Radha and Gauri, from Alwar, Rajasthan, have been participating in government programs for 10 years to learn digital skills and save money, driven by concerns about their children’s future and a deep desire to participate in the formal economy. Their village has an Internet connection, they have new paved roads, they use WhatsApp, they have electricity. Whether it’s better home appliances, smartphones, affordable finance, or farming tools, they want access to quality solutions to meet their needs.
However, much of this escaped them and many other rural women across the country. Product and service companies want to reach the last mile, but haven’t invested in deep, in-home customer access, preventing them from adapting to this huge rural market. Add to this, the digital divide for rural women prevents them from accessing long-term business skills to generate business opportunities and hence access long-term income opportunities to truly stimulate markets and rural economies.

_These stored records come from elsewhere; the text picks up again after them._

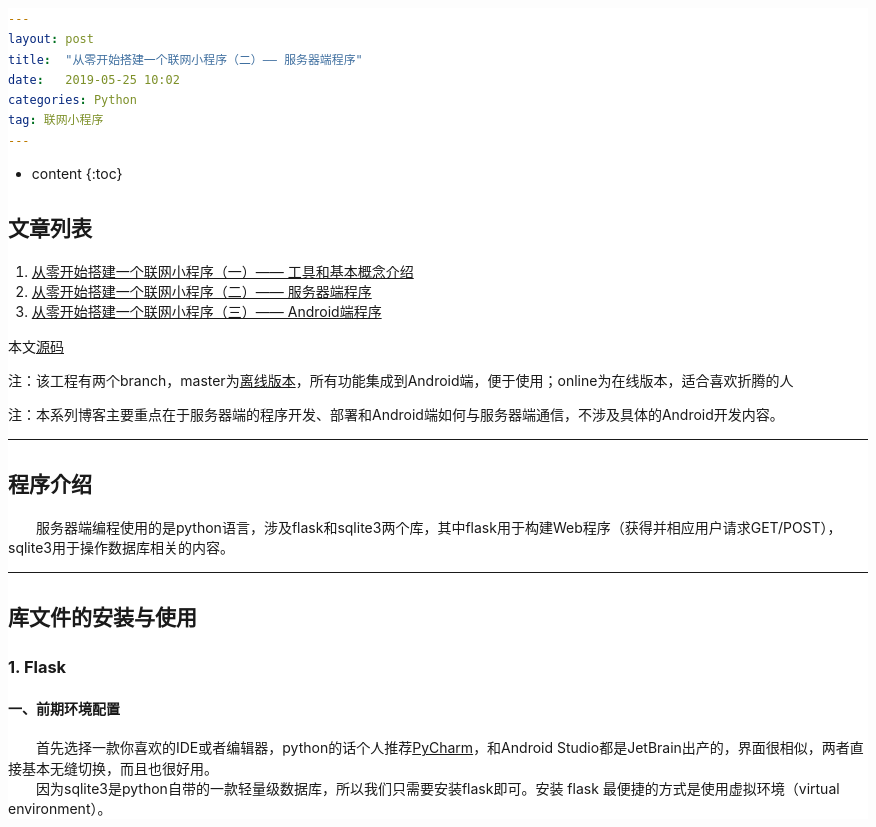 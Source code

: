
 ```yaml
---
layout: post
title:  "从零开始搭建一个联网小程序（二）—— 服务器端程序"
date:   2019-05-25 10:02
categories: Python
tag: 联网小程序
---
```


* content
{:toc}


## 文章列表

1. [从零开始搭建一个联网小程序（一）—— 工具和基本概念介绍](https://xkw168.github.io/2019/05/25/%E4%BB%8E%E9%9B%B6%E5%BC%80%E5%A7%8B%E6%90%AD%E5%BB%BA%E4%B8%80%E4%B8%AA%E8%81%94%E7%BD%91%E5%B0%8F%E7%A8%8B%E5%BA%8F-%E4%B8%80-%E5%B7%A5%E5%85%B7%E5%92%8C%E5%9F%BA%E6%9C%AC%E6%A6%82%E5%BF%B5%E4%BB%8B%E7%BB%8D/)
2. [从零开始搭建一个联网小程序（二）—— 服务器端程序](https://xkw168.github.io/2019/05/25/%E4%BB%8E%E9%9B%B6%E5%BC%80%E5%A7%8B%E6%90%AD%E5%BB%BA%E4%B8%80%E4%B8%AA%E8%81%94%E7%BD%91%E5%B0%8F%E7%A8%8B%E5%BA%8F-%E4%BA%8C-%E6%9C%8D%E5%8A%A1%E5%99%A8%E7%AB%AF%E7%A8%8B%E5%BA%8F/)
3. [从零开始搭建一个联网小程序（三）—— Android端程序](https://xkw168.github.io/2019/05/25/%E4%BB%8E%E9%9B%B6%E5%BC%80%E5%A7%8B%E6%90%AD%E5%BB%BA%E4%B8%80%E4%B8%AA%E8%81%94%E7%BD%91%E5%B0%8F%E7%A8%8B%E5%BA%8F-%E4%B8%89-Android%E7%AB%AF%E7%A8%8B%E5%BA%8F/)

本文[源码](https://github.com/xkw168/account_book/tree/online)

注：该工程有两个branch，master为[离线版本](https://github.com/xkw168/account_book/releases)，所有功能集成到Android端，便于使用；online为在线版本，适合喜欢折腾的人

注：本系列博客主要重点在于服务器端的程序开发、部署和Android端如何与服务器端通信，不涉及具体的Android开发内容。

---

## 程序介绍

&emsp;&emsp;服务器端编程使用的是python语言，涉及flask和sqlite3两个库，其中flask用于构建Web程序（获得并相应用户请求GET/POST），sqlite3用于操作数据库相关的内容。

---

## 库文件的安装与使用

### 1. Flask

#### 一、前期环境配置

&emsp;&emsp;首先选择一款你喜欢的IDE或者编辑器，python的话个人推荐[PyCharm](https://www.jetbrains.com/pycharm/)，和Android Studio都是JetBrain出产的，界面很相似，两者直接基本无缝切换，而且也很好用。  
&emsp;&emsp;因为sqlite3是python自带的一款轻量级数据库，所以我们只需要安装flask即可。安装 flask 最便捷的方式是使用虚拟环境（virtual environment）。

Frontier Markets has partnered with rural women to overcome these challenges. “We believe social commerce is the future of rural India, and women are the driving force to make it happen,” says Ajaita Shah, founder of Frontier Markets, an assisted commerce platform that connects rural consumers to a diverse portfolio of organized rural products. user-friendly products and services. Rural women entrepreneurs such as Radha and Gauri, known as Saral Jeevan Sahelis, are the backbone of this assisted commerce business model.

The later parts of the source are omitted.